= INFORMATION PROVIDED =
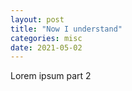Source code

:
 ```yaml
---
layout: post
title: "Now I understand"
categories: misc
date: 2021-05-02
---
```


Lorem ipsum part 2
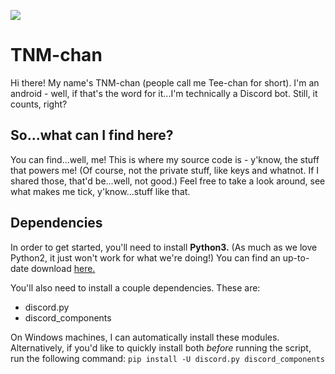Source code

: [![](https://img.shields.io/badge/current%20version-22.051-blueviolet?style=for-the-badge)](https://github.com/heyitzrare/tnm-chan/commit/d1d69b9fd5daffb5154653a77a8c18bc963e72fa)
# TNM-chan
Hi there! My name's TNM-chan (people call me Tee-chan for short). I'm an android - well, if that's the word for it...I'm technically a Discord bot. Still, it counts, right?
## So...what can I find here?
You can find...well, me! This is where my source code is - y'know, the stuff that powers me! (Of course, not the private stuff, like keys and whatnot. If I shared those, that'd be...well, not good.) Feel free to take a look around, see what makes me tick, y'know...stuff like that.

## Dependencies
In order to get started, you'll need to install **Python3.** (As much as we love Python2, it just won't work for what we're doing!) You can find an up-to-date download [here.](https://www.python.org/downloads/)

You'll also need to install a couple dependencies. These are:
* discord.py
* discord_components

On Windows machines, I can automatically install these modules. Alternatively, if you'd like to quickly install both *before* running the script, run the following command:
```pip install -U discord.py discord_components```

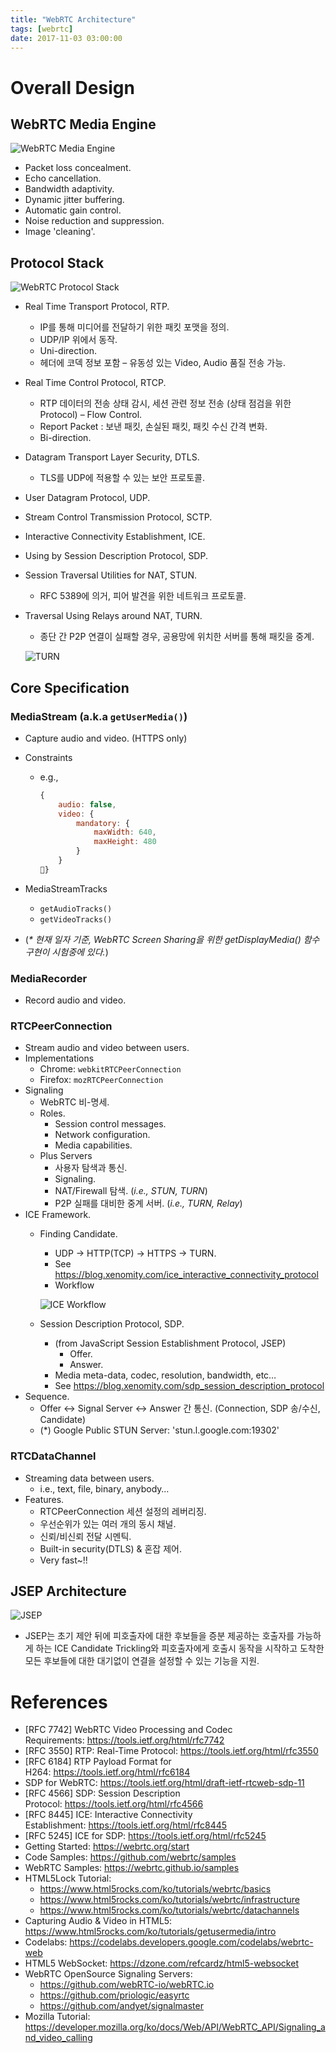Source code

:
 ```yaml
---
title: "WebRTC Architecture"
tags: [webrtc]
date: 2017-11-03 03:00:00
---
```


# Overall Design
## WebRTC Media Engine
![WebRTC Media Engine](../assets/images/webrtc-media-engine.png)
- Packet loss concealment.
- Echo cancellation.
- Bandwidth adaptivity.
- Dynamic jitter buffering.
- Automatic gain control.
- Noise reduction and suppression.
- Image 'cleaning'.

## Protocol Stack
![WebRTC Protocol Stack](../assets/images/webrtc-protocol-stack.png)
- Real Time Transport Protocol, RTP.
  - IP를 통해 미디어를 전달하기 위한 패킷 포맷을 정의.
  - UDP/IP 위에서 동작.
  - Uni-direction.
  - 헤더에 코덱 정보 포함 – 유동성 있는 Video, Audio 품질 전송 가능.
- Real Time Control Protocol, RTCP.
  - RTP 데이터의 전송 상태 감시, 세션 관련 정보 전송 (상태 점검을 위한 Protocol) – Flow Control.
  - Report Packet : 보낸 패킷, 손실된 패킷, 패킷 수신 간격 변화.
  - Bi-direction.
- Datagram Transport Layer Security, DTLS.
  - TLS를 UDP에 적용할 수 있는 보안 프로토콜.
- User Datagram Protocol, UDP.
- Stream Control Transmission Protocol, SCTP.
- Interactive Connectivity Establishment, ICE.
- Using by Session Description Protocol, SDP.
- Session Traversal Utilities for NAT, STUN.
  - RFC 5389에 의거, 피어 발견을 위한 네트워크 프로토콜.
- Traversal Using Relays around NAT, TURN.
  - 종단 간 P2P 연결이 실패할 경우, 공용망에 위치한 서버를 통해 패킷을 중계.
  
  ![TURN](../assets/images/turn.png)

## Core Specification
### MediaStream (a.k.a `getUserMedia()`)
- Capture audio and video. (HTTPS only)
- Constraints
  - e.g.,
    ```javascript
    {
        audio: false,
	    video: {
		    mandatory: {
		        maxWidth: 640,
		        maxHeight: 480
		    }
        }
    }
    ```
		
- MediaStreamTracks
  - `getAudioTracks()`
  - `getVideoTracks()`
- (_* 현재 일자 기준, WebRTC Screen Sharing을 위한 getDisplayMedia() 함수 구현이 시험중에 있다._)
	
### MediaRecorder
- Record audio and video.
	
### RTCPeerConnection
- Stream audio and video between users.
- Implementations
  - Chrome: `webkitRTCPeerConnection`
  - Firefox: `mozRTCPeerConnection`
- Signaling
  - WebRTC 비-명세.
  - Roles.
    - Session control messages.
	- Network configuration.
	- Media capabilities.
  - Plus Servers
	- 사용자 탐색과 통신.
	- Signaling.
	- NAT/Firewall 탐색. (*i.e., STUN, TURN*)
	- P2P 실패를 대비한 중계 서버. (*i.e., TURN, Relay*)
- ICE Framework.
  - Finding Candidate.
	- UDP -> HTTP(TCP) -> HTTPS -> TURN.
	- See https://blog.xenomity.com/ice_interactive_connectivity_protocol
	- Workflow
    
    ![ICE Workflow](../assets/images/ice-sequence.png)
  - Session Description Protocol, SDP.
	- (from JavaScript Session Establishment Protocol, JSEP)
	  - Offer.
	  - Answer.
	- Media meta-data, codec, resolution, bandwidth, etc…
	- See https://blog.xenomity.com/sdp_session_description_protocol
- Sequence.
  - Offer <-> Signal Server <-> Answer 간 통신. (Connection, SDP 송/수신, Candidate)
  - (*) Google Public STUN Server: 'stun.l.google.com:19302'

### RTCDataChannel
- Streaming data between users.
  - i.e., text, file, binary, anybody…
- Features.
  - RTCPeerConnection 세션 설정의 레버리징.
  - 우선순위가 있는 여러 개의 동시 채널.
  - 신뢰/비신뢰 전달 시멘틱.
  - Built-in security(DTLS) & 혼잡 제어.
  - Very fast~!!


## JSEP Architecture
![JSEP](../assets/images/jsep.png)
- JSEP는 초기 제안 뒤에 피호출자에 대한 후보들을 증분 제공하는 호출자를 가능하게 하는 ICE Candidate Trickling와 피호출자에게 호출시 동작을 시작하고 도착한 모든 후보들에 대한 대기없이 연결을 설정할 수 있는 기능을 지원.


# References
- [RFC 7742] WebRTC Video Processing and Codec Requirements: https://tools.ietf.org/html/rfc7742
- [RFC 3550] RTP: Real-Time Protocol: https://tools.ietf.org/html/rfc3550
- [RFC 6184] RTP Payload Format for H264: https://tools.ietf.org/html/rfc6184
- SDP for WebRTC: https://tools.ietf.org/html/draft-ietf-rtcweb-sdp-11
- [RFC 4566] SDP: Session Description Protocol: https://tools.ietf.org/html/rfc4566
- [RFC 8445] ICE: Interactive Connectivity Establishment: https://tools.ietf.org/html/rfc8445
- [RFC 5245] ICE for SDP: https://tools.ietf.org/html/rfc5245
- Getting Started: https://webrtc.org/start
- Code Samples: https://github.com/webrtc/samples
- WebRTC Samples: https://webrtc.github.io/samples
- HTML5Lock Tutorial: 
  - https://www.html5rocks.com/ko/tutorials/webrtc/basics
  - https://www.html5rocks.com/ko/tutorials/webrtc/infrastructure
  - https://www.html5rocks.com/ko/tutorials/webrtc/datachannels
- Capturing Audio & Video in HTML5: https://www.html5rocks.com/ko/tutorials/getusermedia/intro
- Codelabs: https://codelabs.developers.google.com/codelabs/webrtc-web
- HTML5 WebSocket: https://dzone.com/refcardz/html5-websocket
- WebRTC OpenSource Signaling Servers:
  - https://github.com/webRTC-io/webRTC.io
  - https://github.com/priologic/easyrtc
  - https://github.com/andyet/signalmaster
- Mozilla Tutorial: https://developer.mozilla.org/ko/docs/Web/API/WebRTC_API/Signaling_and_video_calling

= TASK DIRECTIONS =
The word "Engine" occurs on certain lines of the material; count those lines and respond with the number only.

= TASK SOLUTION =
2